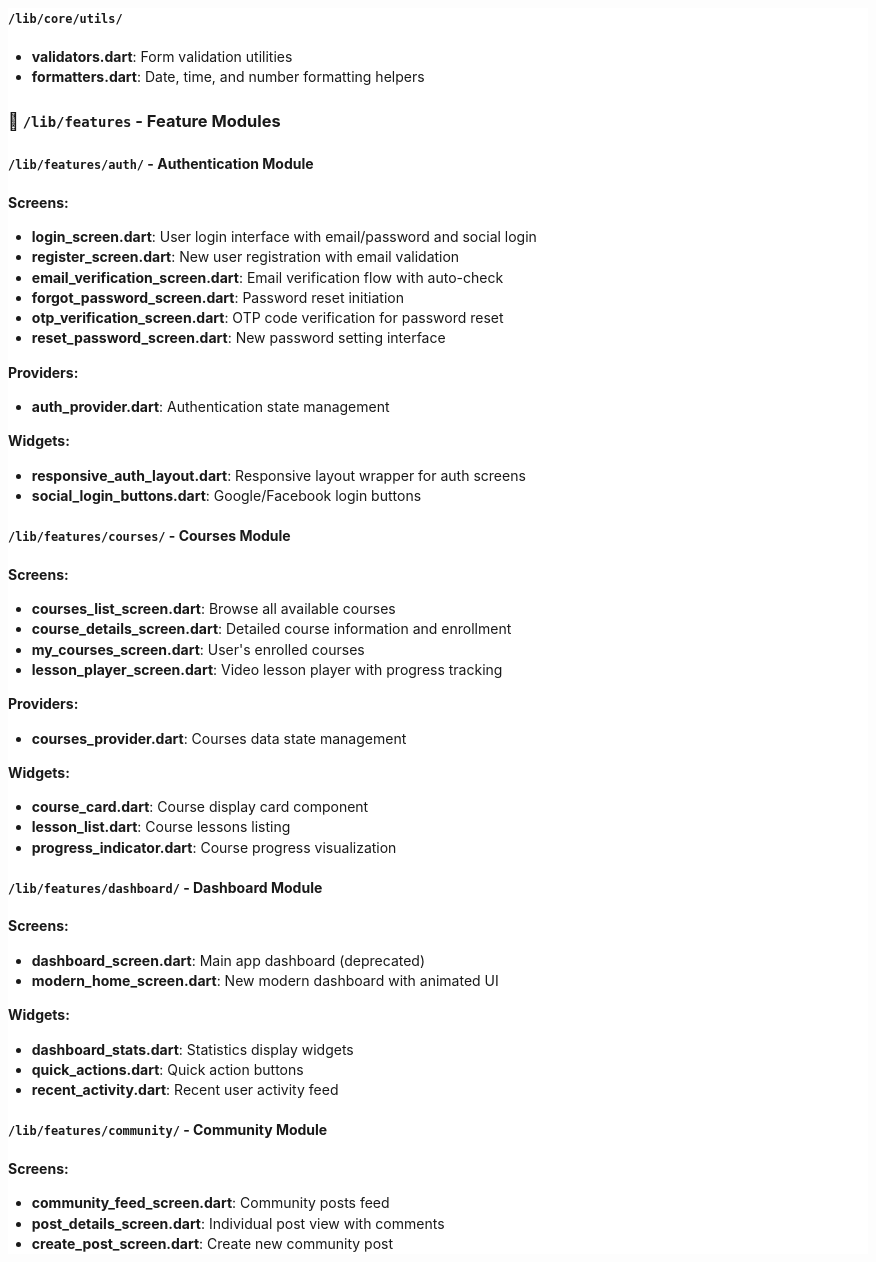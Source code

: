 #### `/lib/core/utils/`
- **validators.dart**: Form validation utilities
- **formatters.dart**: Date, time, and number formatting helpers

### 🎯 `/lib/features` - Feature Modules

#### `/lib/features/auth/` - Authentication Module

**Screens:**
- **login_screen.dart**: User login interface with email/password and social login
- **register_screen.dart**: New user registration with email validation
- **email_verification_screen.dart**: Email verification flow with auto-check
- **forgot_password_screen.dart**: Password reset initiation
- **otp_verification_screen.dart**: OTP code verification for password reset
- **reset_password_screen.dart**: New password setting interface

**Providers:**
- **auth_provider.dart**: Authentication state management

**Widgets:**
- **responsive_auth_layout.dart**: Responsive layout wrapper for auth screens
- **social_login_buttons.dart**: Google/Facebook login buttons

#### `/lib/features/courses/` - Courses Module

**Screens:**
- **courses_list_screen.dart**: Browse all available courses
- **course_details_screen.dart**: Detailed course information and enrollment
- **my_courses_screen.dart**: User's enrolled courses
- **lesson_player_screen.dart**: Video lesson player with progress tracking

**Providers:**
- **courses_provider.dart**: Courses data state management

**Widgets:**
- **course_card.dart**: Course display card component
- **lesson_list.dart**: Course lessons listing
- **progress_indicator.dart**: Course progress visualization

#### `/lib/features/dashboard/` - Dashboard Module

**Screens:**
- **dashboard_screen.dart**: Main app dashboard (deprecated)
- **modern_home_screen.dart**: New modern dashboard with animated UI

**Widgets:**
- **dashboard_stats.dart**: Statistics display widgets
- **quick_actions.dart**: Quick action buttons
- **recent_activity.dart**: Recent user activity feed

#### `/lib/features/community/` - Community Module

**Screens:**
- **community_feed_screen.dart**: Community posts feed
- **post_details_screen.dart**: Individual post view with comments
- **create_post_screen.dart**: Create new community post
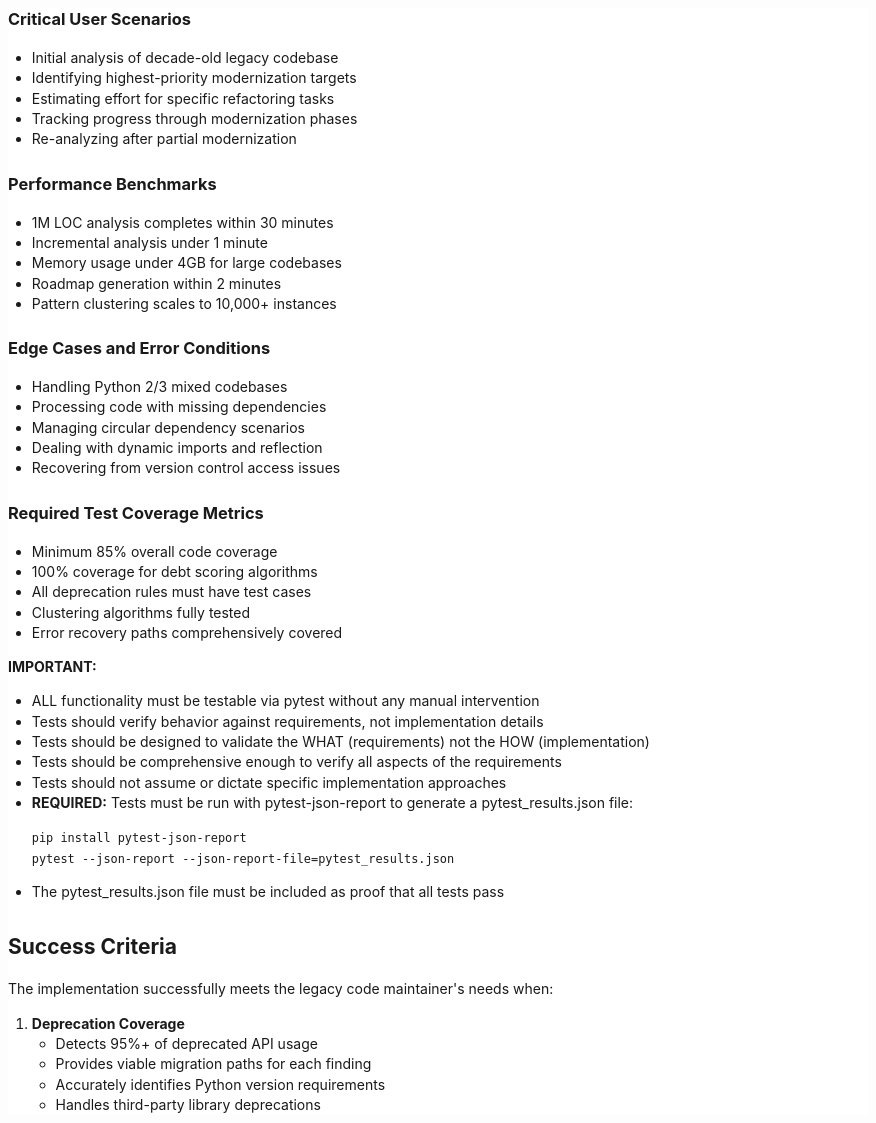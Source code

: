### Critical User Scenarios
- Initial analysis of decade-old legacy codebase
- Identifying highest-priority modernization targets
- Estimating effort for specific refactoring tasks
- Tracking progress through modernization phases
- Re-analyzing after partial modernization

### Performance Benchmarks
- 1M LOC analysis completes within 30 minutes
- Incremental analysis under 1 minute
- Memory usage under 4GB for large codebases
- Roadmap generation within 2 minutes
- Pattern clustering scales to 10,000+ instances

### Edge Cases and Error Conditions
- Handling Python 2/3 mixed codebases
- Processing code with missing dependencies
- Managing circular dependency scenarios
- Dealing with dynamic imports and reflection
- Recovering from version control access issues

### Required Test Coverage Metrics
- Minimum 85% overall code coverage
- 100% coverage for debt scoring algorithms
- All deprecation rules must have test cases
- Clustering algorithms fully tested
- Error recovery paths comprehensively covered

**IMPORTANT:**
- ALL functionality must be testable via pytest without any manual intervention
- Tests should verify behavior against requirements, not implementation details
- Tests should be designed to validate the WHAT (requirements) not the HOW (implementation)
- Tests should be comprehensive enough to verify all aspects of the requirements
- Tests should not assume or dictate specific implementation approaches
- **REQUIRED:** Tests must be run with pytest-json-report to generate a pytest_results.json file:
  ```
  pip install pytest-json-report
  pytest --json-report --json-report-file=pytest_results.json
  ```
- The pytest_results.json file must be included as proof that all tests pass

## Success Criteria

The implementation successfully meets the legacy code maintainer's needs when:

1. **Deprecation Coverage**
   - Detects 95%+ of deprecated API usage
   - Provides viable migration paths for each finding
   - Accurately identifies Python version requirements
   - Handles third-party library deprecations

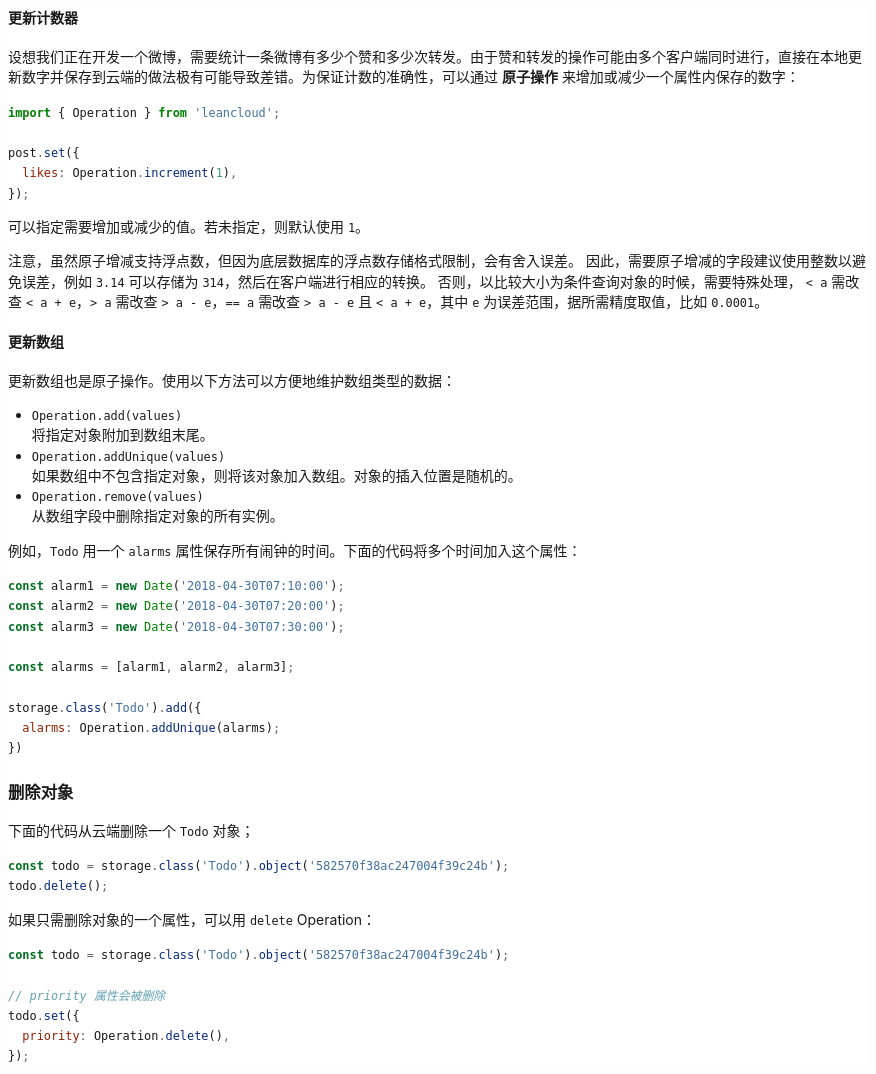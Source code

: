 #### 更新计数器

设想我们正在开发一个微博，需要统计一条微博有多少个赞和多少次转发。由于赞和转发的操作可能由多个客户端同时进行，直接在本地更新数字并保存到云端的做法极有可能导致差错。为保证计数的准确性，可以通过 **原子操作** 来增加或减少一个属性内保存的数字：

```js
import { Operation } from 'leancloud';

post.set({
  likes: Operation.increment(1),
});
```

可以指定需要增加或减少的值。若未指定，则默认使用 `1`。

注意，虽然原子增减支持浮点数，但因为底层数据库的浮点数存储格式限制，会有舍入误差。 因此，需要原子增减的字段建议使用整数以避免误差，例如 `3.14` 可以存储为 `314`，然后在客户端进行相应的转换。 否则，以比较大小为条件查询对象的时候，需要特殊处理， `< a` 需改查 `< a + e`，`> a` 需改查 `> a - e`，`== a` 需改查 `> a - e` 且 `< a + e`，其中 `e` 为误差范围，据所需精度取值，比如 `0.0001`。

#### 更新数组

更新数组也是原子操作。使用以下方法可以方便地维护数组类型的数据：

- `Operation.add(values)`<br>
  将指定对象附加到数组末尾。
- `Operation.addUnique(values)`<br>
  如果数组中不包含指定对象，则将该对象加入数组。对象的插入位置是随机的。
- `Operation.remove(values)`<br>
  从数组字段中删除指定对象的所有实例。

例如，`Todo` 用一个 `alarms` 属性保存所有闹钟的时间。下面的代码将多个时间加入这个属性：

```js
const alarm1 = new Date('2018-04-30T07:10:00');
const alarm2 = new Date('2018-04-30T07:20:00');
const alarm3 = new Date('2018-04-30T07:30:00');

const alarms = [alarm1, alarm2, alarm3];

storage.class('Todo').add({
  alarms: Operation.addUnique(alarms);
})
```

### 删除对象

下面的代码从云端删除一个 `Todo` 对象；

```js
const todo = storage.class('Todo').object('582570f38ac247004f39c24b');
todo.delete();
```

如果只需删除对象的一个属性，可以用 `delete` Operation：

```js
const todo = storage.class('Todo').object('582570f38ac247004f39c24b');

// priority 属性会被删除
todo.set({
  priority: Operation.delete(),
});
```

--------

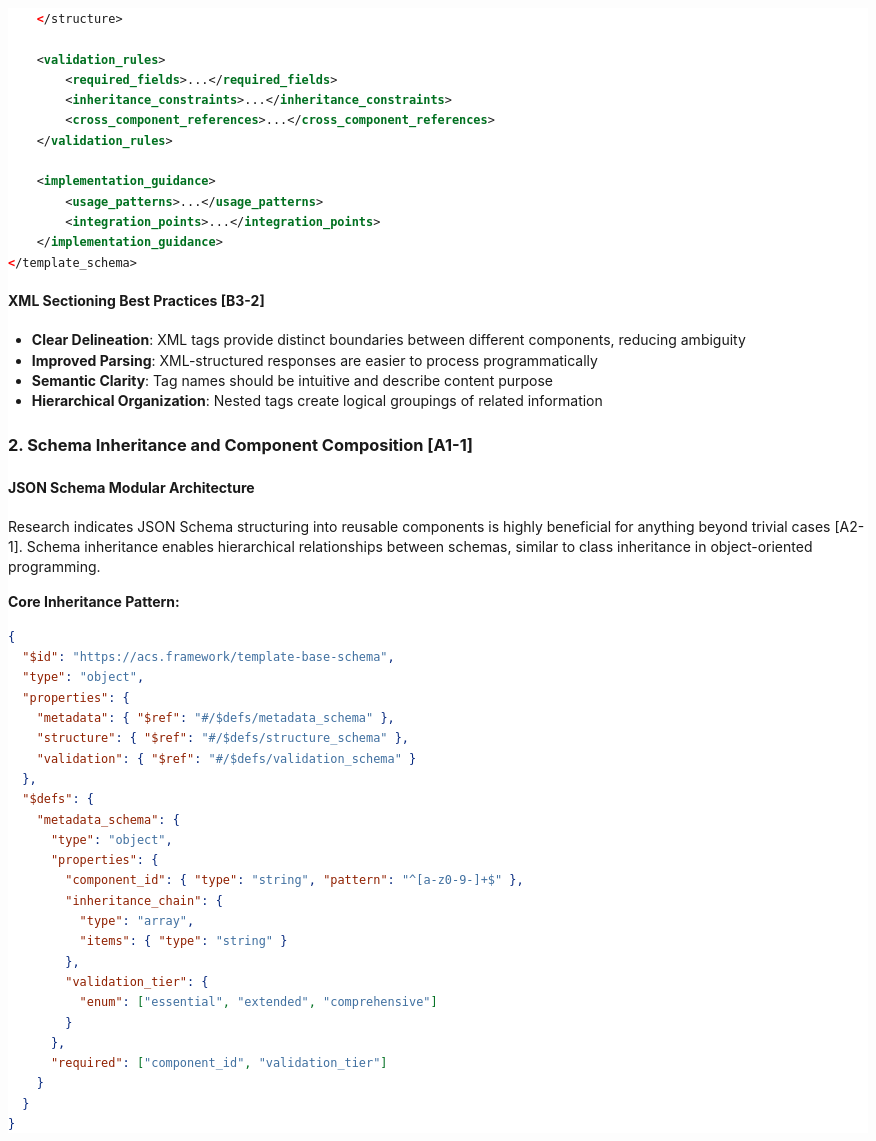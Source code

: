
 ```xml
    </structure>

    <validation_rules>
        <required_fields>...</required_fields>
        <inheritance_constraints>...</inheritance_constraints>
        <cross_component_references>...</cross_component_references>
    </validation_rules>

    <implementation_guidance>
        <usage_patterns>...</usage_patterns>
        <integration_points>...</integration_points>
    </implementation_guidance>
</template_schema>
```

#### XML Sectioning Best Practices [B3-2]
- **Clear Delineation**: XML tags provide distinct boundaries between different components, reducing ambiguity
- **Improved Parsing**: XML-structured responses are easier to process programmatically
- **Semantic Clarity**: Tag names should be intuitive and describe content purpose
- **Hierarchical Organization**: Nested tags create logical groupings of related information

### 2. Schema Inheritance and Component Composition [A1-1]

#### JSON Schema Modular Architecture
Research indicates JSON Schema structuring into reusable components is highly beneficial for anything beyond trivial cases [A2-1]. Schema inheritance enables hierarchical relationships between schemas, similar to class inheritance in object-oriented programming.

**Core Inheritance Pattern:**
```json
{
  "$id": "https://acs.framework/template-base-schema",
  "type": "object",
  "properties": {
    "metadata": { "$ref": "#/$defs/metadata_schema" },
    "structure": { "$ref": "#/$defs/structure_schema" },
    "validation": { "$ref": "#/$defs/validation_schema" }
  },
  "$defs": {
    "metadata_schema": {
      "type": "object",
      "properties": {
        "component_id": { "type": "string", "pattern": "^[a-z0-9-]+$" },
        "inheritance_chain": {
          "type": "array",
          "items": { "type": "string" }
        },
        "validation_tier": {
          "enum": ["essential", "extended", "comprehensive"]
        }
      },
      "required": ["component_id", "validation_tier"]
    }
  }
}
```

--------

### Exercise aim
From the records above, pull every line that has the string "Python" and copy it.

### Task output
- Handling Python 2/3 mixed codebases
   - Accurately identifies Python version requirements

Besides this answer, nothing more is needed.